--- INFORMATION PROVIDED Enclosed Below ---

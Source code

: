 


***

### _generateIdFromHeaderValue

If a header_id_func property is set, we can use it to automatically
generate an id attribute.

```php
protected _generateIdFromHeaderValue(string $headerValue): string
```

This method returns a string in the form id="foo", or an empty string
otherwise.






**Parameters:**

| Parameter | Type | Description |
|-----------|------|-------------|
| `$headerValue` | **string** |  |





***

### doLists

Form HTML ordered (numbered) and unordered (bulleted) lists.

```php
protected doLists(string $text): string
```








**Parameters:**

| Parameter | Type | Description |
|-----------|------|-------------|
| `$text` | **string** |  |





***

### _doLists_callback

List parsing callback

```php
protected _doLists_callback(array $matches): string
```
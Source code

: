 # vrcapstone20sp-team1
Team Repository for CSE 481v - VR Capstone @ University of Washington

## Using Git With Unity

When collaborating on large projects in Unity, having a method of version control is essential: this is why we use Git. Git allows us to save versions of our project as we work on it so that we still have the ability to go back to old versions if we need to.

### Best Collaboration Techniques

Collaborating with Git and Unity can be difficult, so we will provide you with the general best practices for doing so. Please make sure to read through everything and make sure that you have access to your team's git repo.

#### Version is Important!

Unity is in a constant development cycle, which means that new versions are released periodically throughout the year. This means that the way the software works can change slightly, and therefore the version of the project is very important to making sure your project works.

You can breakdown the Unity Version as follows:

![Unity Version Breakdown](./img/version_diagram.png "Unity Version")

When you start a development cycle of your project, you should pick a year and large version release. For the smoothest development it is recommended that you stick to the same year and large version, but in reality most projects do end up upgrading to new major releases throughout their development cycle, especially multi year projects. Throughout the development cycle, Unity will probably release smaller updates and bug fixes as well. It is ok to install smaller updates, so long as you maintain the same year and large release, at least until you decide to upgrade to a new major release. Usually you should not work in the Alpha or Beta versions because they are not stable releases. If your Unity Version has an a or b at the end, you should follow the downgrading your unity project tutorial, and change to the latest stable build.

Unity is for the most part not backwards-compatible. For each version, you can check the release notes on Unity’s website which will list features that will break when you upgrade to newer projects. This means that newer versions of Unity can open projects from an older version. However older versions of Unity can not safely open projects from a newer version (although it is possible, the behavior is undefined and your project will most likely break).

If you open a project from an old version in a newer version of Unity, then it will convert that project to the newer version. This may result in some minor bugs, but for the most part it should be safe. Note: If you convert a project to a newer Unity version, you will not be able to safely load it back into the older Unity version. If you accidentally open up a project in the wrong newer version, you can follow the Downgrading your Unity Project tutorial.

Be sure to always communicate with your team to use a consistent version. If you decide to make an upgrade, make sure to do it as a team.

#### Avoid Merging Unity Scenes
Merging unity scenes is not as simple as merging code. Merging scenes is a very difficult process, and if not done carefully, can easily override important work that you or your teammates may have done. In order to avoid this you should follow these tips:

--- End of Enclosed INFORMATION PROVIDED ---

__WORK ORDER__. Take the records above and return, word for word, only the lines that fall from the line with "Be sure to always" to the line with "#### Avoid Merging Unity Scenes", both of them included.

__RESPONSE__.
Be sure to always communicate with your team to use a consistent version. If you decide to make an upgrade, make sure to do it as a team.

#### Avoid Merging Unity Scenes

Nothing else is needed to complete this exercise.